┌──

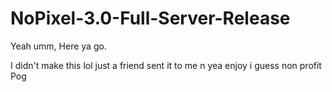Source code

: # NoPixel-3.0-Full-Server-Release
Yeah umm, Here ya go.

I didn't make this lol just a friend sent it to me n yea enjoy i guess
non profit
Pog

└──

**Work task**
Would you output the data above exactly as written, but with no images?

**Response for this exercise**
Source code

: # NoPixel-3.0-Full-Server-Release
Yeah umm, Here ya go.

I didn't make this lol just a friend sent it to me n yea enjoy i guess
non profit
Pog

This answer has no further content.